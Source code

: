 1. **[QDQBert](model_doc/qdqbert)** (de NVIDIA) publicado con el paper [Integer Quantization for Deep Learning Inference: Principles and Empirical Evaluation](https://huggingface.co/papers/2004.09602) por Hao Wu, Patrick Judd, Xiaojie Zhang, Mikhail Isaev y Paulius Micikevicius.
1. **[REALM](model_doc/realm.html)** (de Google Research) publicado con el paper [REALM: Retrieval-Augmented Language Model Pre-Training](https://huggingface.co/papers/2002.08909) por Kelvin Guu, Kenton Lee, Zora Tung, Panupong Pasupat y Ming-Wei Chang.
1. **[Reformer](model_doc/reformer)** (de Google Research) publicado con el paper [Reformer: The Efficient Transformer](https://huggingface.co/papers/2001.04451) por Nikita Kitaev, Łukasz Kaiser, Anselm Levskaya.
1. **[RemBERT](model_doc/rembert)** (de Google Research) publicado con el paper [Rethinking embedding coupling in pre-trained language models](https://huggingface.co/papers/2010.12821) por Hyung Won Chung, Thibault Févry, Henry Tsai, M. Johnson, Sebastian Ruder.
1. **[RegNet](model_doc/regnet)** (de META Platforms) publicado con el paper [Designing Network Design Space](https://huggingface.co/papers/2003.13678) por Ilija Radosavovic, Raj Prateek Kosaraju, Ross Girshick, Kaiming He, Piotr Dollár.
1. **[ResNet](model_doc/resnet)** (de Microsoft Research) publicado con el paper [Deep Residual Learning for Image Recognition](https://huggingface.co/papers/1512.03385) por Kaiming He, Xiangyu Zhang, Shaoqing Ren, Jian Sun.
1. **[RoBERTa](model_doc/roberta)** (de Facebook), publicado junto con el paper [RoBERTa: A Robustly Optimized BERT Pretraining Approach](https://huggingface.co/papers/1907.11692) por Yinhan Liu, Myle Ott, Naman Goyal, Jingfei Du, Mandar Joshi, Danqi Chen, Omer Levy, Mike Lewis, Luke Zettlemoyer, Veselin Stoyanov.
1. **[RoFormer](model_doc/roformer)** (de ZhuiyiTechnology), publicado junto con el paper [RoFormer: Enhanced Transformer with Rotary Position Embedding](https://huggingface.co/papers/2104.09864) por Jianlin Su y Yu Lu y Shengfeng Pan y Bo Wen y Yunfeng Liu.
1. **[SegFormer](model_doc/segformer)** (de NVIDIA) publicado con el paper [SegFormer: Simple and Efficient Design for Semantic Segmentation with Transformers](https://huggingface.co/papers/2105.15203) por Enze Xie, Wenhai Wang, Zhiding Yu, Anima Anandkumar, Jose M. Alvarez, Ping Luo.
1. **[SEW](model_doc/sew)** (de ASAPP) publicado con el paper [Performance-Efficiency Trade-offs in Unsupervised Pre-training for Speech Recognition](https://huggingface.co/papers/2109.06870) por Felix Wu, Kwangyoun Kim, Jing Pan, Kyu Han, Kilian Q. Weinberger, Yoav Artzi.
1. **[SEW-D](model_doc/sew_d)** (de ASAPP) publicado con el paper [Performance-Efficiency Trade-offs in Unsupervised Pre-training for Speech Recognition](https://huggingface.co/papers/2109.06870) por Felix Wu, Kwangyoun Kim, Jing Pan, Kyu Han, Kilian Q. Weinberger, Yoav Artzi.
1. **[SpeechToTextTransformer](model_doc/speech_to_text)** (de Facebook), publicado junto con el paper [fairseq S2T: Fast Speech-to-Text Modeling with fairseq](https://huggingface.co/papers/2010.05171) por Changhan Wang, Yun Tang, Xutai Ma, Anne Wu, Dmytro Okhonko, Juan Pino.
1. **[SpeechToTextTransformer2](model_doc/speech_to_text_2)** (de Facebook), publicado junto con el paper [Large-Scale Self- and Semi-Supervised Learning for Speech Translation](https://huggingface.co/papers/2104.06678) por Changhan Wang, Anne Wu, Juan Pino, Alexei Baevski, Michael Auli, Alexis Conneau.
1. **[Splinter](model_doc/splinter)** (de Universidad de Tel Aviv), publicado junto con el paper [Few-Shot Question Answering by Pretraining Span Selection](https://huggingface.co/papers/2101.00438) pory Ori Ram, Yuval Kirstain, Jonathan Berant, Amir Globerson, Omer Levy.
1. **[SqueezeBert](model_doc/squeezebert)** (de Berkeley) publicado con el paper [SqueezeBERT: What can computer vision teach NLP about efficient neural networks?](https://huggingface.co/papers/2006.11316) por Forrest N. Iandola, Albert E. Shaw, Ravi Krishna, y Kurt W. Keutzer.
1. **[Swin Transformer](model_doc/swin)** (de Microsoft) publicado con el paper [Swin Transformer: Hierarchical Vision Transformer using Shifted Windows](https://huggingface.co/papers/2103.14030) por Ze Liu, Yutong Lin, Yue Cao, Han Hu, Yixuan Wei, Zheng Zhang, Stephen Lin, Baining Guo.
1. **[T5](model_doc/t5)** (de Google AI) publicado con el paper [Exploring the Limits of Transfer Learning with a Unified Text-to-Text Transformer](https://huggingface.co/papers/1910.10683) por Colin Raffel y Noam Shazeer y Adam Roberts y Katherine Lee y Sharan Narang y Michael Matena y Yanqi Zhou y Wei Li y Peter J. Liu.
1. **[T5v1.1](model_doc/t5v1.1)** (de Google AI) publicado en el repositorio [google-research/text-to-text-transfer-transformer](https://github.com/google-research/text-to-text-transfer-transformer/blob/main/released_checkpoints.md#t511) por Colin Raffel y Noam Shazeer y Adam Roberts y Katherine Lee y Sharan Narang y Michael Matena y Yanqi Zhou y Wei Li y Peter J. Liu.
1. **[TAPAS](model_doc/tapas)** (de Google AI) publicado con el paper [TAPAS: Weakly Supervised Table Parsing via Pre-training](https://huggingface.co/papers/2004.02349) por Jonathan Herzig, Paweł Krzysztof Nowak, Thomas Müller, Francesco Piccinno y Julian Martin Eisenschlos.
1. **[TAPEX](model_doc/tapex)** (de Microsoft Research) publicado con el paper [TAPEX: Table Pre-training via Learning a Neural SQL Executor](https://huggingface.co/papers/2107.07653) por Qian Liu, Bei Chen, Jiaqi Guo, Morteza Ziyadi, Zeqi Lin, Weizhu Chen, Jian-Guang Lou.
################
- _WHAT THE TASK ASKS_: Return the entries exactly through the "y Paulius Micikevicius." line.

- _YOUR RESPONSE_:
Source code

: 1. **[QDQBert](model_doc/qdqbert)** (de NVIDIA) publicado con el paper [Integer Quantization for Deep Learning Inference: Principles and Empirical Evaluation](https://huggingface.co/papers/2004.09602) por Hao Wu, Patrick Judd, Xiaojie Zhang, Mikhail Isaev y Paulius Micikevicius.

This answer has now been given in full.